Opacus needs to compute per sample gradients (so that we know what to clip). Currently, PyTorch autograd engine only stores gradients aggregated over a batch.
Opacus needs to implement gradient clipping and noise addition
Opacus needs to incorporate Poisson sampling into the training process.

In [2]:

from IPython.display import Image
Image(filename='img/make_private.png')

Out[2]:

No description has been provided for this image

Here's how Opacus approaches this task.

We let the user initialize PyTorch training objects as they would normally for the training. We then take these three objects as parameters to make_private method and wrap them with some additional responsibilities

In [3]:

from opacus import PrivacyEngine

privacy_engine = PrivacyEngine()

model = SampleNet()
optimizer = torch.optim.SGD(model.parameters(), lr=0.1)
data_loader = DataLoader(DATASET, batch_size=10)

print(
    f"Before make_private(). "
    f"Model:{type(model)}, Optimizer:{type(optimizer)}, DataLoader:{type(data_loader)}"
)

model, optimizer, data_loader = privacy_engine.make_private(
    module=model,
    optimizer=optimizer,
    data_loader=data_loader,
    max_grad_norm=1.0,
    noise_multiplier=1.0,
)

print("="*20)

print(
    f"After make_private(). "
    f"Model:{type(model)}, Optimizer:{type(optimizer)}, DataLoader:{type(data_loader)}"
)

Before make_private().
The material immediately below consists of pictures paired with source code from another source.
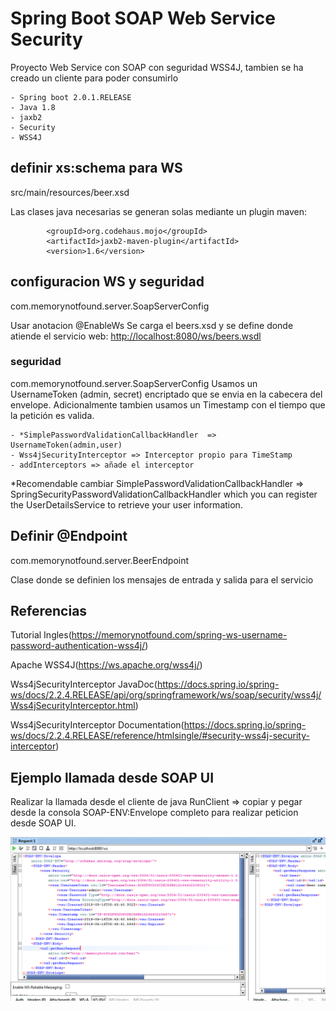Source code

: # Spring Boot SOAP Web Service Security

Proyecto Web Service con SOAP con seguridad WSS4J, tambien se ha creado un cliente para poder consumirlo



	- Spring boot 2.0.1.RELEASE
	- Java 1.8
	- jaxb2
	- Security
	- WSS4J
	
	
## definir xs:schema para WS

src/main/resources/beer.xsd

Las clases java necesarias se generan solas mediante un plugin maven:

			<groupId>org.codehaus.mojo</groupId>
			<artifactId>jaxb2-maven-plugin</artifactId>
			<version>1.6</version>
			


## configuracion WS y seguridad

com.memorynotfound.server.SoapServerConfig

Usar anotacion @EnableWs
Se carga el beers.xsd y se define donde atiende el servicio web: [http://localhost:8080/ws/beers.wsdl](http://localhost:8080/ws/beers.wsdl)

### seguridad

com.memorynotfound.server.SoapServerConfig 
Usamos un UsernameToken (admin, secret) encriptado que se envia en la cabecera del envelope. Adicionalmente tambien usamos un Timestamp con el tiempo que la petición es valida.


    - *SimplePasswordValidationCallbackHandler  => UsernameToken(admin,user)
    - Wss4jSecurityInterceptor => Interceptor propio para TimeStamp
    - addInterceptors => añade el interceptor

*Recomendable cambiar SimplePasswordValidationCallbackHandler => SpringSecurityPasswordValidationCallbackHandler which you can register the UserDetailsService to retrieve your user information.






## Definir @Endpoint


com.memorynotfound.server.BeerEndpoint

Clase donde se definien los mensajes de entrada y salida para el servicio 


## Referencias 
Tutorial Ingles(https://memorynotfound.com/spring-ws-username-password-authentication-wss4j/) 

Apache WSS4J(https://ws.apache.org/wss4j/) 

Wss4jSecurityInterceptor JavaDoc(https://docs.spring.io/spring-ws/docs/2.2.4.RELEASE/api/org/springframework/ws/soap/security/wss4j/Wss4jSecurityInterceptor.html) 

Wss4jSecurityInterceptor Documentation(https://docs.spring.io/spring-ws/docs/2.2.4.RELEASE/reference/htmlsingle/#security-wss4j-security-interceptor) 

 



## Ejemplo llamada desde SOAP UI

Realizar la llamada desde el cliente de java RunClient => copiar y pegar desde la consola SOAP-ENV:Envelope completo para realizar peticion desde SOAP UI.
 
![Alt text](https://github.com/anderuraga/spring-boot-soap-security/blob/master/screenshot.png)

			
			 
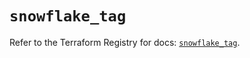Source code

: # `snowflake_tag`

Refer to the Terraform Registry for docs: [`snowflake_tag`](https://registry.terraform.io/providers/snowflake-labs/snowflake/0.97.0/docs/resources/tag).
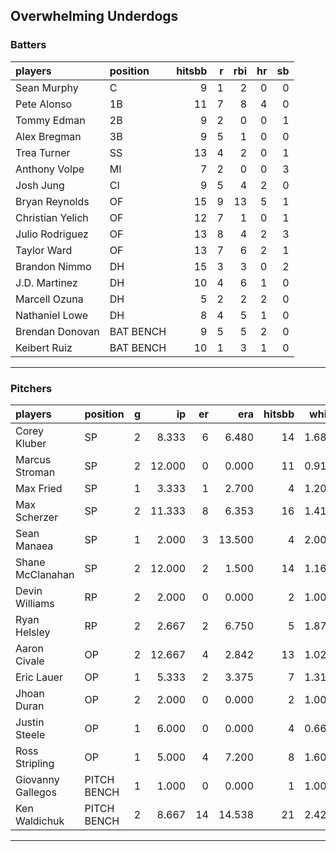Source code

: ## Overwhelming Underdogs

### Batters

 
|players          |position  | hitsbb|  r| rbi| hr| sb| 
|:----------------|:---------|------:|--:|---:|--:|--:| 
|Sean Murphy      |C         |      9|  1|   2|  0|  0| 
|Pete Alonso      |1B        |     11|  7|   8|  4|  0| 
|Tommy Edman      |2B        |      9|  2|   0|  0|  1| 
|Alex Bregman     |3B        |      9|  5|   1|  0|  0| 
|Trea Turner      |SS        |     13|  4|   2|  0|  1| 
|Anthony Volpe    |MI        |      7|  2|   0|  0|  3| 
|Josh Jung        |CI        |      9|  5|   4|  2|  0| 
|Bryan Reynolds   |OF        |     15|  9|  13|  5|  1| 
|Christian Yelich |OF        |     12|  7|   1|  0|  1| 
|Julio Rodriguez  |OF        |     13|  8|   4|  2|  3| 
|Taylor Ward      |OF        |     13|  7|   6|  2|  1| 
|Brandon Nimmo    |DH        |     15|  3|   3|  0|  2| 
|J.D. Martinez    |DH        |     10|  4|   6|  1|  0| 
|Marcell Ozuna    |DH        |      5|  2|   2|  2|  0| 
|Nathaniel Lowe   |DH        |      8|  4|   5|  1|  0| 
|Brendan Donovan  |BAT BENCH |      9|  5|   5|  2|  0| 
|Keibert Ruiz     |BAT BENCH |     10|  1|   3|  1|  0| 

* * *

### Pitchers

 
|players           |position    |  g|     ip| er|    era| hitsbb|  whip| so|  w| sv| 
|:-----------------|:-----------|--:|------:|--:|------:|------:|-----:|--:|--:|--:| 
|Corey Kluber      |SP          |  2|  8.333|  6|  6.480|     14| 1.680|  6|  0|  0| 
|Marcus Stroman    |SP          |  2| 12.000|  0|  0.000|     11| 0.917| 14|  2|  0| 
|Max Fried         |SP          |  1|  3.333|  1|  2.700|      4| 1.200|  2|  0|  0| 
|Max Scherzer      |SP          |  2| 11.333|  8|  6.353|     16| 1.412|  8|  1|  0| 
|Sean Manaea       |SP          |  1|  2.000|  3| 13.500|      4| 2.000|  1|  0|  0| 
|Shane McClanahan  |SP          |  2| 12.000|  2|  1.500|     14| 1.167| 12|  2|  0| 
|Devin Williams    |RP          |  2|  2.000|  0|  0.000|      2| 1.000|  1|  1|  1| 
|Ryan Helsley      |RP          |  2|  2.667|  2|  6.750|      5| 1.875|  2|  0|  1| 
|Aaron Civale      |OP          |  2| 12.667|  4|  2.842|     13| 1.026|  8|  1|  0| 
|Eric Lauer        |OP          |  1|  5.333|  2|  3.375|      7| 1.312|  6|  1|  0| 
|Jhoan Duran       |OP          |  2|  2.000|  0|  0.000|      2| 1.000|  3|  0|  1| 
|Justin Steele     |OP          |  1|  6.000|  0|  0.000|      4| 0.667|  8|  0|  0| 
|Ross Stripling    |OP          |  1|  5.000|  4|  7.200|      8| 1.600|  3|  0|  0| 
|Giovanny Gallegos |PITCH BENCH |  1|  1.000|  0|  0.000|      1| 1.000|  2|  0|  0| 
|Ken Waldichuk     |PITCH BENCH |  2|  8.667| 14| 14.538|     21| 2.423|  7|  0|  0| 


* * *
Model:<class '__main__.SampleNet'>, Optimizer:<class 'torch.optim.sgd.SGD'>, DataLoader:<class 'torch.utils.data.dataloader.DataLoader'>
====================
After make_private(). Model:<class 'opacus.grad_sample.grad_sample_module.GradSampleModule'>, Optimizer:<class 'opacus.optimizers.optimizer.DPOptimizer'>, DataLoader:<class 'opacus.data_loader.DPDataLoader'>

In short, each of these Opacus classes wraps the underlying object and assigns additional responsibilities:

GradSampleModule acts like an underlying nn.Module, and additionally computes per sample gradient tensor (p.grad_sample) for its parameters
DPOptimizer takes parameters with p.grad_sample computed and performs clipping and noise addition
DPDataLoader takes a vanilla DataLoader and switches the sampling mechanism to Poisson sampling.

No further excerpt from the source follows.